Exercise in exact copying. Transcribe every entry that follows, word for word.

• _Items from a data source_
___

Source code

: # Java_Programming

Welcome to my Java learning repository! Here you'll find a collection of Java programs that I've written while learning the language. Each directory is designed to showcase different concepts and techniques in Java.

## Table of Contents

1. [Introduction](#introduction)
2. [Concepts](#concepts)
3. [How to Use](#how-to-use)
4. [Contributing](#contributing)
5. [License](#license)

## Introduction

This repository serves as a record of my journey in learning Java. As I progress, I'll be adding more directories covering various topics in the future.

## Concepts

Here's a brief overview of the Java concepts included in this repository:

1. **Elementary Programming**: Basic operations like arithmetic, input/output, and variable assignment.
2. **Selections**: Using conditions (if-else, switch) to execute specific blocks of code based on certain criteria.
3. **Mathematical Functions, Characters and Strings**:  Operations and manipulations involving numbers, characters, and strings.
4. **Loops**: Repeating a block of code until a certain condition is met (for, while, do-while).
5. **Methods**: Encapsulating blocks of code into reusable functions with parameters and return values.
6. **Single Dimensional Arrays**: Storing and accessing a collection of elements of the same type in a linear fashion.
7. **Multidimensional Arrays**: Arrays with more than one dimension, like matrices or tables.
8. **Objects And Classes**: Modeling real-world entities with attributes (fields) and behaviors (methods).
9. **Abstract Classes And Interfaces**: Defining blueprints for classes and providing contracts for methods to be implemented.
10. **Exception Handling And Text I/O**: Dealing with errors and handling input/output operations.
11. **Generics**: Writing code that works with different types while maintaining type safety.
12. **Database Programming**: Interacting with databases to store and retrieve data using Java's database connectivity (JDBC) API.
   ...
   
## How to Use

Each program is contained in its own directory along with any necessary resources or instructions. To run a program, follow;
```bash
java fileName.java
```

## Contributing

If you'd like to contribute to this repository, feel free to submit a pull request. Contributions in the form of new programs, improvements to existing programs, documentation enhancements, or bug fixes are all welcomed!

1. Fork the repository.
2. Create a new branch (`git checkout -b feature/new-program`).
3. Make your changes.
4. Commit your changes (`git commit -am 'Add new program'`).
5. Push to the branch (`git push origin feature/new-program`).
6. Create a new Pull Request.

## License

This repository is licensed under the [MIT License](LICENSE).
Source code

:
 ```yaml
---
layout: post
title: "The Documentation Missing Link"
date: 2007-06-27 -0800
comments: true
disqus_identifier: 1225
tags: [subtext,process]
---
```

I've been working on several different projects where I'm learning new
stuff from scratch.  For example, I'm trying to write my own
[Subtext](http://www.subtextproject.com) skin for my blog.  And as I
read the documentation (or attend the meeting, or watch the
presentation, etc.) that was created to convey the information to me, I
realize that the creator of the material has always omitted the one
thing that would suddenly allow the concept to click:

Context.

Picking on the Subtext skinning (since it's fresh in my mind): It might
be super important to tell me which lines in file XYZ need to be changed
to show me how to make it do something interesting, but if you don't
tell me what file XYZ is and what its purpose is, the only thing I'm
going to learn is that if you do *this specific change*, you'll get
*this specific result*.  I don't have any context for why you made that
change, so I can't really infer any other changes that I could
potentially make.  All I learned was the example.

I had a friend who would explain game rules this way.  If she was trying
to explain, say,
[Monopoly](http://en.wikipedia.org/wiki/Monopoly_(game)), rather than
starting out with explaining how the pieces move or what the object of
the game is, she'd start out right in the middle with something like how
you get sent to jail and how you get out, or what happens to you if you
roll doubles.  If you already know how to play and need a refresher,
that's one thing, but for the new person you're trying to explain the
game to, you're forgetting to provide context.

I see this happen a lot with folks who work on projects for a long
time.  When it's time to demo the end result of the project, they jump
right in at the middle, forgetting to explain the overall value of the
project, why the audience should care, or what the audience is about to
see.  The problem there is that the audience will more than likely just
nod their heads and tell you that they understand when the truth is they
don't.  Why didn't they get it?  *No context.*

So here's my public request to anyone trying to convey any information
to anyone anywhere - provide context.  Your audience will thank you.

___

• _WRITTEN ANSWER_
Source code

: # Java_Programming

Welcome to my Java learning repository! Here you'll find a collection of Java programs that I've written while learning the language. Each directory is designed to showcase different concepts and techniques in Java.

## Table of Contents

1. [Introduction](#introduction)
2. [Concepts](#concepts)
3. [How to Use](#how-to-use)
4. [Contributing](#contributing)
5. [License](#license)

## Introduction

This repository serves as a record of my journey in learning Java. As I progress, I'll be adding more directories covering various topics in the future.

## Concepts

Here's a brief overview of the Java concepts included in this repository:

1. **Elementary Programming**: Basic operations like arithmetic, input/output, and variable assignment.
2. **Selections**: Using conditions (if-else, switch) to execute specific blocks of code based on certain criteria.
3. **Mathematical Functions, Characters and Strings**:  Operations and manipulations involving numbers, characters, and strings.
4. **Loops**: Repeating a block of code until a certain condition is met (for, while, do-while).
5. **Methods**: Encapsulating blocks of code into reusable functions with parameters and return values.
6. **Single Dimensional Arrays**: Storing and accessing a collection of elements of the same type in a linear fashion.
7. **Multidimensional Arrays**: Arrays with more than one dimension, like matrices or tables.
8. **Objects And Classes**: Modeling real-world entities with attributes (fields) and behaviors (methods).
9. **Abstract Classes And Interfaces**: Defining blueprints for classes and providing contracts for methods to be implemented.
10. **Exception Handling And Text I/O**: Dealing with errors and handling input/output operations.
11. **Generics**: Writing code that works with different types while maintaining type safety.
12. **Database Programming**: Interacting with databases to store and retrieve data using Java's database connectivity (JDBC) API.
   ...
   
## How to Use

Each program is contained in its own directory along with any necessary resources or instructions. To run a program, follow;
```bash
java fileName.java
```

## Contributing

If you'd like to contribute to this repository, feel free to submit a pull request. Contributions in the form of new programs, improvements to existing programs, documentation enhancements, or bug fixes are all welcomed!

1. Fork the repository.
2. Create a new branch (`git checkout -b feature/new-program`).
3. Make your changes.
4. Commit your changes (`git commit -am 'Add new program'`).
5. Push to the branch (`git push origin feature/new-program`).
6. Create a new Pull Request.

## License

This repository is licensed under the [MIT License](LICENSE).
Source code

:
 ```yaml
---
layout: post
title: "The Documentation Missing Link"
date: 2007-06-27 -0800
comments: true
disqus_identifier: 1225
tags: [subtext,process]
---
```

I've been working on several different projects where I'm learning new
stuff from scratch.  For example, I'm trying to write my own
[Subtext](http://www.subtextproject.com) skin for my blog.  And as I
read the documentation (or attend the meeting, or watch the
presentation, etc.) that was created to convey the information to me, I
realize that the creator of the material has always omitted the one
thing that would suddenly allow the concept to click:

Context.

Picking on the Subtext skinning (since it's fresh in my mind): It might
be super important to tell me which lines in file XYZ need to be changed
to show me how to make it do something interesting, but if you don't
tell me what file XYZ is and what its purpose is, the only thing I'm
going to learn is that if you do *this specific change*, you'll get
*this specific result*.  I don't have any context for why you made that
change, so I can't really infer any other changes that I could
potentially make.  All I learned was the example.

I had a friend who would explain game rules this way.  If she was trying
to explain, say,
[Monopoly](http://en.wikipedia.org/wiki/Monopoly_(game)), rather than
starting out with explaining how the pieces move or what the object of
the game is, she'd start out right in the middle with something like how
you get sent to jail and how you get out, or what happens to you if you
roll doubles.  If you already know how to play and need a refresher,
that's one thing, but for the new person you're trying to explain the
game to, you're forgetting to provide context.

I see this happen a lot with folks who work on projects for a long
time.  When it's time to demo the end result of the project, they jump
right in at the middle, forgetting to explain the overall value of the
project, why the audience should care, or what the audience is about to
see.  The problem there is that the audience will more than likely just
nod their heads and tell you that they understand when the truth is they
don't.  Why didn't they get it?  *No context.*

So here's my public request to anyone trying to convey any information
to anyone anywhere - provide context.  Your audience will thank you.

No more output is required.